With the iPhone, you can connect to FaceTime only through a Wi-Fi connection to a broadband network. Apple decided that the 3G data services offered by phone carriers AT&T Inc. and Verizon Wireless are too slow to deliver decent video quality, and the Verizon version of the iPhone doesn’t connect to that company’s much faster 4G service.

Some other video chat programs for portable devices aren’t so choosey. There is Qik, a California company recently purchased by Skype Ltd., an online telephone company that offers its own video chat software. You will find Qik’s software on a host of phones running Google Inc.’s Android operating system. You can use it to capture videos and share them with family and friends, but I can’t imagine why anybody would use Qik for live video chats.

Unlike FaceTime, Qik runs on 3G and 4G networks as well as Wi-Fi. With one of Samsung’s Android tablet computers, the Galaxy Tab, on the T-Mobile cellular data network, I placed Qik calls to my wife’s HTC EVO 4G Android phone. It wasn’t much fun. Whether I connected using 3G or 4G, I got fuzzy, pixellated images and inconsistent sound quality. The sound was sometimes crystal clear, but often garbled and beset with echoes.

I expected that I would get FaceTime-like performance over a Wi-Fi link, but I was wrong. Despite Wi-Fi’s superior bandwidth, Qik looked and sounded as crude as ever.

Perhaps the new Xoom tablet from Motorola Mobility Inc. could do better. The Xoom runs an upgraded Android version that adds video chat to the familiar Google Talk instant messaging program.

Again, the results were disappointing. Picture quality was significantly better than Qik, but still below the level of an old, standard-definition TV set. And once again, calls were hampered by unreliable audio.

I had better luck with a couple of living room chat systems, which use video cameras plugged into the home broadband network and connect to a TV set.

One was the Revue from Logitech International, a $300 set-top box, introduced last year, that delivers the Google TV entertainment service. By itself, Revue isn’t worth the money, but if you combine it with Logitech’s $149 TV Cam, you get a fine home video chat system.

The TV Cam promises high-definition video of up to 720p. The image I saw in my testing wasn’t quite that sharp, but not at all bad. During one call, a slowdown in Internet performance led to poor sound quality. That cleared up during a later try, and both parties to the call heard each other with minimal noise or echo.

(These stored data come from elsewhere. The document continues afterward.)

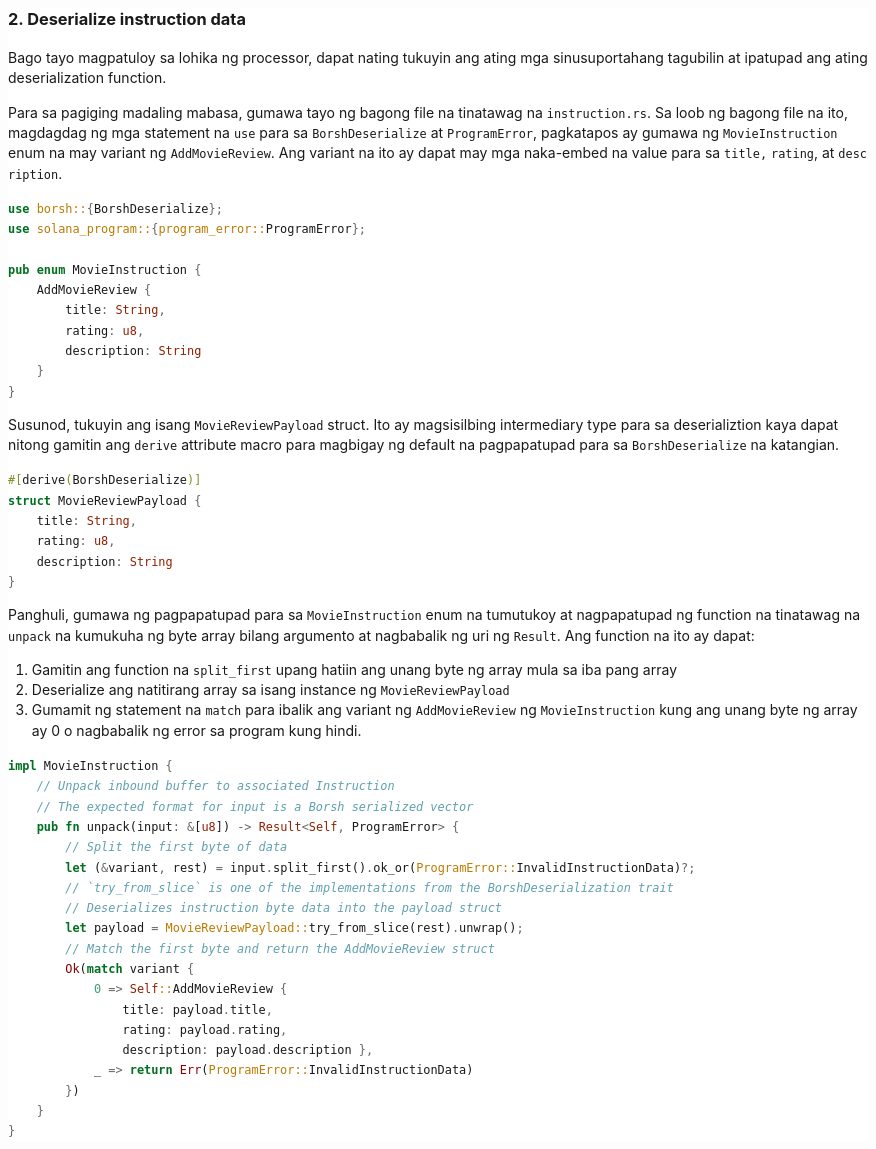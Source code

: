 ### 2. Deserialize instruction data

Bago tayo magpatuloy sa lohika ng processor, dapat nating tukuyin ang ating mga sinusuportahang tagubilin at ipatupad ang ating deserialization function.

Para sa pagiging madaling mabasa, gumawa tayo ng bagong file na tinatawag na `instruction.rs`. Sa loob ng bagong file na ito, magdagdag ng mga statement na `use` para sa `BorshDeserialize` at `ProgramError`, pagkatapos ay gumawa ng `MovieInstruction` enum na may variant ng `AddMovieReview`. Ang variant na ito ay dapat may mga naka-embed na value para sa `title,` `rating`, at `description`.

```rust
use borsh::{BorshDeserialize};
use solana_program::{program_error::ProgramError};

pub enum MovieInstruction {
    AddMovieReview {
        title: String,
        rating: u8,
        description: String
    }
}
```

Susunod, tukuyin ang isang `MovieReviewPayload` struct. Ito ay magsisilbing intermediary type para sa deserializtion kaya dapat nitong gamitin ang `derive` attribute macro para magbigay ng default na pagpapatupad para sa `BorshDeserialize` na katangian.

```rust
#[derive(BorshDeserialize)]
struct MovieReviewPayload {
    title: String,
    rating: u8,
    description: String
}
```

Panghuli, gumawa ng pagpapatupad para sa `MovieInstruction` enum na tumutukoy at nagpapatupad ng function na tinatawag na `unpack` na kumukuha ng byte array bilang argumento at nagbabalik ng uri ng `Result`. Ang function na ito ay dapat:

1. Gamitin ang function na `split_first` upang hatiin ang unang byte ng array mula sa iba pang array
2. Deserialize ang natitirang array sa isang instance ng `MovieReviewPayload`
3. Gumamit ng statement na `match` para ibalik ang variant ng `AddMovieReview` ng `MovieInstruction` kung ang unang byte ng array ay 0 o nagbabalik ng error sa program kung hindi.

```rust
impl MovieInstruction {
    // Unpack inbound buffer to associated Instruction
    // The expected format for input is a Borsh serialized vector
    pub fn unpack(input: &[u8]) -> Result<Self, ProgramError> {
        // Split the first byte of data
        let (&variant, rest) = input.split_first().ok_or(ProgramError::InvalidInstructionData)?;
        // `try_from_slice` is one of the implementations from the BorshDeserialization trait
        // Deserializes instruction byte data into the payload struct
        let payload = MovieReviewPayload::try_from_slice(rest).unwrap();
        // Match the first byte and return the AddMovieReview struct
        Ok(match variant {
            0 => Self::AddMovieReview {
                title: payload.title,
                rating: payload.rating,
                description: payload.description },
            _ => return Err(ProgramError::InvalidInstructionData)
        })
    }
}
```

With controls on the Google TV keyboard, it’s easy to pan the camera to the left or right, or zoom in so your caller can’t see how messy the room is.

For now, the leader in living room video chat is Microsoft Corp., which has sold more than 8 million of its $149.99 Kinect motion-control systems for the Xbox 360 video game console. Kinect lets you play games with body movements alone; its built-in camera tracks your motion. The same camera lets you hold video chats with other Kinect users, or with subscribers to the Windows Messenger chat software found on many personal computers.

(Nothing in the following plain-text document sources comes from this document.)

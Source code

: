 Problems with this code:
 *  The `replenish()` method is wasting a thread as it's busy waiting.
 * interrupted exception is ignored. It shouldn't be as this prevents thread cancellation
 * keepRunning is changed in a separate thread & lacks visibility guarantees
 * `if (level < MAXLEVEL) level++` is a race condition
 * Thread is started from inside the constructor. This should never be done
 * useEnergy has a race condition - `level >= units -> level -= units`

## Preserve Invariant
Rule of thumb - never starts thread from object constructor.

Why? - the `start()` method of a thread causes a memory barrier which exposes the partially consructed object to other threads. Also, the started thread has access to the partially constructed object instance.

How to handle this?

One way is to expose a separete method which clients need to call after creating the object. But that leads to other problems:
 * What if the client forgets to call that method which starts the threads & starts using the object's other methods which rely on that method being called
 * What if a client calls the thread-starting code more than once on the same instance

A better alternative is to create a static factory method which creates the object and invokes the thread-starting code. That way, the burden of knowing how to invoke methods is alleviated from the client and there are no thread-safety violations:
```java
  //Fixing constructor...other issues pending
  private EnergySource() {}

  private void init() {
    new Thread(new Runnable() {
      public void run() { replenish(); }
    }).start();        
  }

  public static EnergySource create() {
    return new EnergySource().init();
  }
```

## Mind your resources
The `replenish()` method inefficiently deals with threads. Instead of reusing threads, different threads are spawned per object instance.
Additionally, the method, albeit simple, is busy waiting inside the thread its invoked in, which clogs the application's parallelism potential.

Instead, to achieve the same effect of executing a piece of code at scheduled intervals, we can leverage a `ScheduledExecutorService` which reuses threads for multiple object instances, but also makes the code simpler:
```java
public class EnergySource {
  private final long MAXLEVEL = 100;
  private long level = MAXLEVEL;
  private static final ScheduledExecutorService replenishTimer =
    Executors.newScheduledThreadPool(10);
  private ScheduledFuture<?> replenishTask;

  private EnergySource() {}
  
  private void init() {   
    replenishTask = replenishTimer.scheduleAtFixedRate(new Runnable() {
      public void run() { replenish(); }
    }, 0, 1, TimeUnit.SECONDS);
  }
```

Voices came through loud and clear on the Kinect. Video quality was significantly poorer than on the Logitech system, but still quite acceptable. I was more annoyed that I couldn’t blow up the caller’s image to fill the entire screen.

Kinect doesn’t let you manually zoom the camera or adjust your aim. It’s all automatic. Move left or right, and the camera follows you. Lean forward or backward, and the lens zooms in or out. It was cool to behold, but I didn’t always like its choices and longed for a manual override.

So does video chat have a future? Maybe, once wireless versions deliver better performance. Users must also cope with network routers and firewalls that sometimes block video traffic.

But the biggest problem is incompatibility. Qik users can’t chat with Google Talk users who can’t chat with Logitech or Microsoft users. The industry is just beginning to work on ways to connect all video chat services.

I’m in no hurry. I make a lot of phone calls over lunch, and it’s not a pretty sight.